Un hiver à l'eau : loin d'être une mission impossible
La neige cède de plus en plus de terrain à la pluie durant les hivers québécois. Mais serait-il possible d'en arriver à avoir un hiver avec plus de pluie que de neige? Oui c'est possible. À certaines conditions.
Une tendance
Quand on pense à un hiver québécois, on pense à la neige. Cette réalité demeure pour la plupart des régions. Mais il semble y avoir des brèches qui se créent dans cette réalité. Surtout pour le sud de la province. À la lumière des données des normales en évolution au Québec, on pourrait penser qu'un hiver dominé plus par la pluie que par la neige est en train de devenir une réalité.
La neige en avance
Historiquement, sur une longue période, la quantité de neige observée en hiver au Québec est nettement plus grande que la pluie. Il y a tout de même des nuances, et elles sont de plus en plus importantes. Selon la moyenne des 30 dernières années, les précipitations sous forme de pluie totalisent 63 % du total des chutes sous forme de neige à Montréal.
Les chiffres
Dans le cas de Québec et de Gaspé le total de pluie représente respectivement 34 % et 30 % du total en neige. Pour ces deux villes, la marche est donc très haute si on veut que la pluie l’emporte sur la neige. Mais pour la région de Montréal, l'écart est beaucoup moins important. Voyons ce qu'en disent les chiffres pour les hivers de 1991 à 2020.

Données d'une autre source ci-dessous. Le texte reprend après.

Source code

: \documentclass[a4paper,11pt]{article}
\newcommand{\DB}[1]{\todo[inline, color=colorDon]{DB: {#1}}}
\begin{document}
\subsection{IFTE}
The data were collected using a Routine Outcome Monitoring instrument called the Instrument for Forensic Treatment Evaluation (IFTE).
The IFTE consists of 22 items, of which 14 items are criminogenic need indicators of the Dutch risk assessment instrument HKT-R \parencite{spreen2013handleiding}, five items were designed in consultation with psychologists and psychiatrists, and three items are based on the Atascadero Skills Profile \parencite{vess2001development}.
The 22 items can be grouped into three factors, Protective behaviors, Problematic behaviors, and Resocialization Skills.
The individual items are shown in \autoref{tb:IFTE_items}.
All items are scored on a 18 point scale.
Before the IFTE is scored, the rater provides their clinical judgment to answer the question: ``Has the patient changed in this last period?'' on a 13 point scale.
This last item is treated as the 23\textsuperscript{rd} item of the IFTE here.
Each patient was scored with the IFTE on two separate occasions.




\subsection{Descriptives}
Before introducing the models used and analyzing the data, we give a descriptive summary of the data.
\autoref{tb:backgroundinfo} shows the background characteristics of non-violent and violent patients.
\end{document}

Il faut savoir que l'on considère que l'eau contenue dans la neige représente habituellement un dixième du volume d'eau sous forme liquide. En d'autres mots, si vous faites fondre 10 cm de neige, vous finirez avec 10 mm d'eau. Avec un écart plus serré pour Montréal, on serait portés à croire qu'un hiver avec plus de pluie que de neige y est possible. Avec raison, car ça s'est produit six fois depuis 1942, soit lors des années 1980, 1981, 1983, 2007, 2012 et 2013.
Encore El Niño
Qu'est-ce qui peut expliquer un tel dérèglement en faveur de la pluie en hiver? Une partie de la réponse pourrait être El Niño. Le phénomène était présent lors de quatre des six hivers en pluie à Montréal. Il faut dire que les hivers doux favorisent évidemment la pluie au détriment de la neige. Et souvent, El Niño pousse dans le sens de la douceur.

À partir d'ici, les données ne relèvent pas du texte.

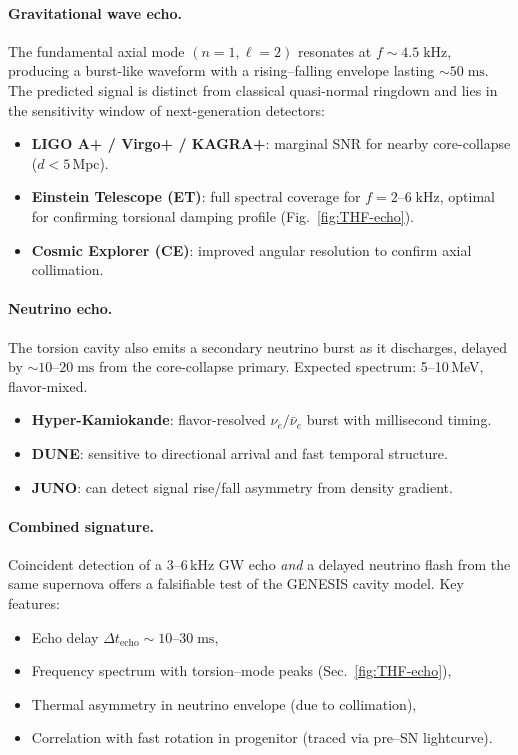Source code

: \documentclass{article}
\begin{document}
\paragraph{Gravitational wave echo.}
The fundamental axial mode \((n=1,\ell=2)\) resonates at \(f \sim 4.5\;\mathrm{kHz}\),
producing a burst-like waveform with a rising--falling envelope
lasting \(\sim50\;\mathrm{ms}\).
The predicted signal is distinct from classical quasi-normal ringdown
and lies in the sensitivity window of next-generation detectors:

\begin{itemize}
\item \textbf{LIGO A+ / Virgo+ / KAGRA+}: marginal SNR for nearby core-collapse (\(d<5\,\mathrm{Mpc}\)).
\item \textbf{Einstein Telescope (ET)}: full spectral coverage for \(f = 2\text{--}6\;\mathrm{kHz}\),
       optimal for confirming torsional damping profile (Fig.~\ref{fig:THF-echo}).
\item \textbf{Cosmic Explorer (CE)}: improved angular resolution to confirm axial collimation.
\end{itemize}

\paragraph{Neutrino echo.}
The torsion cavity also emits a secondary neutrino burst as it discharges,
delayed by \(\sim10\text{--}20\;\mathrm{ms}\) from the core-collapse primary.
Expected spectrum: 5--10\,MeV, flavor-mixed.

\begin{itemize}
\item \textbf{Hyper-Kamiokande}: flavor-resolved \(\nu_e/\bar\nu_e\) burst with millisecond timing.
\item \textbf{DUNE}: sensitive to directional arrival and fast temporal structure.
\item \textbf{JUNO}: can detect signal rise/fall asymmetry from density gradient.
\end{itemize}

\paragraph{Combined signature.}
Coincident detection of a 3--6\,kHz GW echo \emph{and} a delayed neutrino flash
from the same supernova offers a falsifiable test of the GENESIS cavity model.
Key features:

\begin{itemize}
\item Echo delay \(\Delta t_{\text{echo}} \sim 10\text{--}30\;\mathrm{ms}\),
\item Frequency spectrum with torsion--mode peaks (Sec.~\ref{fig:THF-echo}),
\item Thermal asymmetry in neutrino envelope (due to collimation),
\item Correlation with fast rotation in progenitor (traced via pre--SN lightcurve).
\end{itemize}
\end{document}
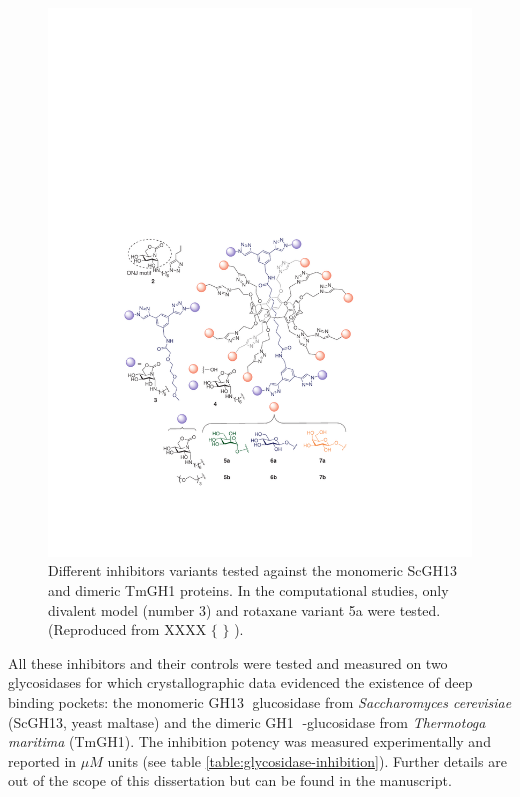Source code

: \begin{figure}[H] %
	\begin{Center}
		\includegraphics[width=\textwidth]{./figures/06/glyco-inhibitors.pdf}
	\end{Center}
	\cprotect\caption[Tested inhibitors against ScGH13 and TmGH1]{Different inhibitors variants tested against the monomeric ScGH13 and dimeric TmGH1 proteins. In the computational studies, only divalent model (number 3) and rotaxane variant 5a were tested. (Reproduced from XXXX $ \{ $ $ \} $ ).}
	\label{fig:rotaxane-compounds}
\end{figure}



All these inhibitors and their controls were tested and measured on two glycosidases for which crystallographic data evidenced the existence of deep binding pockets: the monomeric GH13 glucosidase from \textit{Saccharomyces cerevisiae} (ScGH13, yeast maltase) and the dimeric GH1 -glucosidase from \textit{Thermotoga maritima} (TmGH1). The inhibition potency was measured experimentally and reported in $ \mu M $ units (see table \ref{table:glycosidase-inhibition}). Further details are out of the scope of this dissertation but can be found in the manuscript.


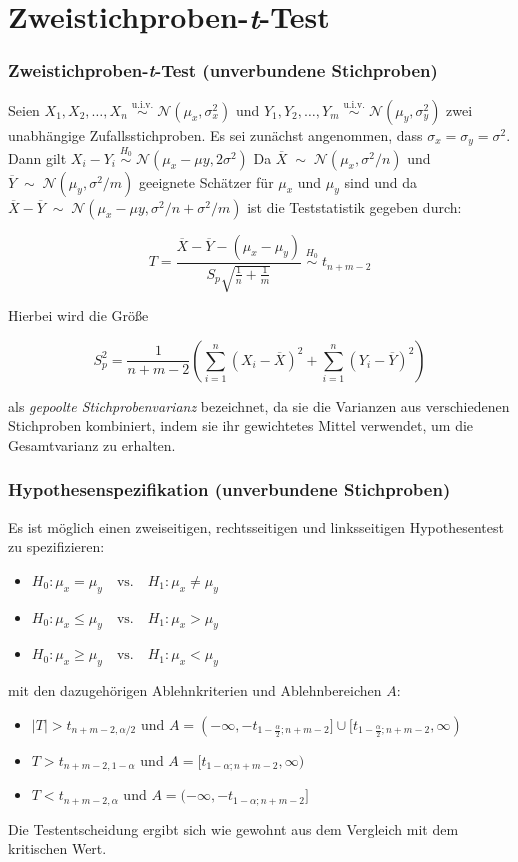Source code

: \documentclass{beamer}
\begin{document}
\section{Zweistichproben-\textit{t}-Test}
\frame{\sectionpage}
\begin{frame}
\frametitle{Zweistichproben-\textit{t}-Test (unverbundene Stichproben)}
Seien $X_1, X_2, \dots, X_n  \; \stackrel{\mathrm{u.i.v.}}{\sim} \; \mathcal{N}(\mu_{x}, \sigma_{x}^2)$ und $Y_1, Y_2, \dots, Y_m  \; \stackrel{\mathrm{u.i.v.}}{\sim} \; \mathcal{N}(\mu_{y}, \sigma_{y}^2)$ zwei unabhängige Zufallsstichproben. Es sei zunächst angenommen, dass $\sigma_{x} = \sigma_{y} = \sigma^2$. Dann gilt $X_{i} -Y_{i}  \; \stackrel{H_0}{\sim} \; \mathcal{N}(\mu_{x} -\mu{y}, 2\sigma^2)$ Da $\overline{X}\; \sim \;\mathcal{N}(\mu_{x}, \sigma^2/n) $ und $\overline{Y}\; \sim \;\mathcal{N}(\mu_{y}, \sigma^2/m) $ geeignete Schätzer für $\mu_{x}$ und $\mu_{y}$ sind und da $\overline{X} -\overline{Y}\; \sim \;\mathcal{N}(\mu_{x}-\mu{y},\sigma^2/n + \sigma^2/m) $ ist die Teststatistik gegeben durch:

\[T=\frac{\overline{X}-\overline{Y} - (\mu_{x}-\mu_{y})}{S_{p}\sqrt{\frac{1}{n}+\frac{1}{m}}}  \; \stackrel{H_0}{\sim} \; t_{n+m-2}\]

Hierbei wird die Größe

\[S_{p}^2=\frac{1}{n+m-2}\left(\sum_{i=1}^n (X_i-\overline X )^2 + \sum_{i=1}^n (Y_i-\overline Y )^2  \right)\]

als \textit{gepoolte Stichprobenvarianz} bezeichnet, da sie die Varianzen aus verschiedenen Stichproben kombiniert, indem sie ihr gewichtetes Mittel  verwendet, um die Gesamtvarianz zu erhalten.
\end{frame}
\begin{frame}
\frametitle{Hypothesenspezifikation (unverbundene Stichproben)}

Es ist möglich einen zweiseitigen, rechtsseitigen und linksseitigen Hypothesentest zu spezifizieren:
\begin{itemize}
\item $H_0\colon \mu_{x} = \mu_{y} \quad \text{vs.} \quad H_1\colon \mu_{x} \ne \mu_{y}$
\item $H_0\colon \mu_{x} \leq \mu_{y} \quad \text{vs.} \quad H_1\colon \mu_{x} > \mu_{y}$
\item $H_0\colon \mu_{x} \geq \mu_{y} \quad \text{vs.} \quad H_1\colon \mu_{x} < \mu_{y}$
\end{itemize}
mit den dazugehörigen Ablehnkriterien und Ablehnbereichen $A$:
\begin{itemize}
\item $|T|>t_{n+m-2, \alpha/2}$ und $A =(-\infty,-t_{1-\frac{\alpha}2;n+m-2}]\cup [t_{1-\frac{\alpha}2;n+m-2},\infty)$
\item $T>t_{n+m-2, 1-\alpha}$ und $A = [t_{1-\alpha;n+m-2},\infty)$
\item $T < t_{n+m-2, \alpha}$ und $A = (-\infty,-t_{1-\alpha;n+m-2}]$
\end{itemize}
Die Testentscheidung ergibt sich wie gewohnt aus dem Vergleich mit dem kritischen Wert.
\end{frame}
\end{document}
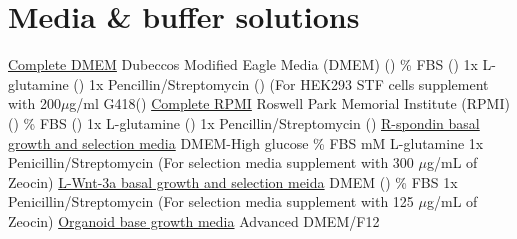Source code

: \documentclass[a4paper]{report}
\begin{document}
\section{Media \& buffer solutions}
\begin{indentlist}
\newline\underline{Complete DMEM}
\vspace{2mm}\newline Dubeccos Modified Eagle Media (DMEM) ()
\% FBS ()
\newline 1x L-glutamine ()
\newline 1x Pencillin/Streptomycin ()
\newline (For HEK293 STF cells supplement with 200$\mu$g/ml G418()
\vspace{2mm}\newline\underline{Complete RPMI}
\vspace{2mm}\newline Roswell Park Memorial Institute (RPMI) ()
\% FBS ()
\newline 1x L-glutamine ()
\newline 1x Pencillin/Streptomycin ()
\vspace{2mm}\newline\underline{R-spondin basal growth and selection media}
\vspace{2mm}\newline DMEM-High glucose 
\% FBS
 mM L-glutamine
\newline 1x Penicillin/Streptomycin
\newline(For selection media supplement with 300 $\mu$g/mL of Zeocin)
\vspace{2mm}\newline\underline{L-Wnt-3a basal growth and selection meida}
\vspace{2mm}\newline DMEM ()
\% FBS
\newline 1x Penicillin/Streptomycin
\newline (For selection media supplement with 125 $\mu$g/mL of Zeocin)
\vspace{2mm}\newline\underline{Organoid base growth media}
\vspace{2mm}\newline Advanced DMEM/F12 

\end{indentlist}
\end{document}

Mais d'autres éléments sont à considérer. Le mois qui se détache dans de telles situations est décembre, qui est le plus chargé en pluie. Normal quand on considère que la valse-hésitation du début de nos hivers ouvre la porte à la pluie. D'ailleurs, lors de cinq des six hivers plus arrosés qu'enneigés à Montréal, décembre a été le mois qui a reçu le plus de pluie de tout l'hiver.
Un déficit général
On s'en doute, les hivers plus susceptibles de connaître de la pluie plutôt que de la neige sont les hivers plus doux que la normale. Mais également les hivers où les précipitations totales sont sous la moyenne, en raison du déficit de neige. Dans chacun des cas lors de ces hivers, la neige est tombée sous la normale pour les mois de décembre, janvier et février. Le déficit de neige donne une chance à la pluie de combler l'écart.
Revenons aux six hivers plus arrosés qu'enneigés à Montréal. Quatre de ces hivers ont été plus doux que la normale. Et dans cinq cas sur six, les précipitations ont été sous la moyenne annuelle. Lors des six hivers sur six, il y a eu moins de neige que la moyenne. C'est donc plus la neige qui a manqué que la pluie qui a été en excès.
Dans une classe à part
On dit souvent que l'exception confirme la règle, et c'est peut-être le cas de 2019. C’est le seul cas avec plus de neige que la normale, quoique de très peu. Et assez curieusement, c'était un hiver froid, au cours duquel la pluie a tout de même tenu son bout. De fait, le gros de la pluie est tombé en décembre lors de l’installation de l’hiver. Une partie de la pluie de l’hiver est tombée en pluie verglaçante en raison du froid.
Une autre réalité
Si on monte un peu au nord, soit à Québec, la réalité change. Pour que la pluie surpasse la neige, on se rapproche de la mission impossible. C'est arrivé une seule fois depuis 1943, en 2004. Finalement à Gaspé, il y a eu plus de pluie que de neige une seule fois, en 2022-2023. Avant l'hiver dernier, la neige dépassait largement la pluie dans cette région. Une seule fois le combat a été un peu serré, en 1996-1997. On avait compté 132 mm de pluie contre 167 cm de neige.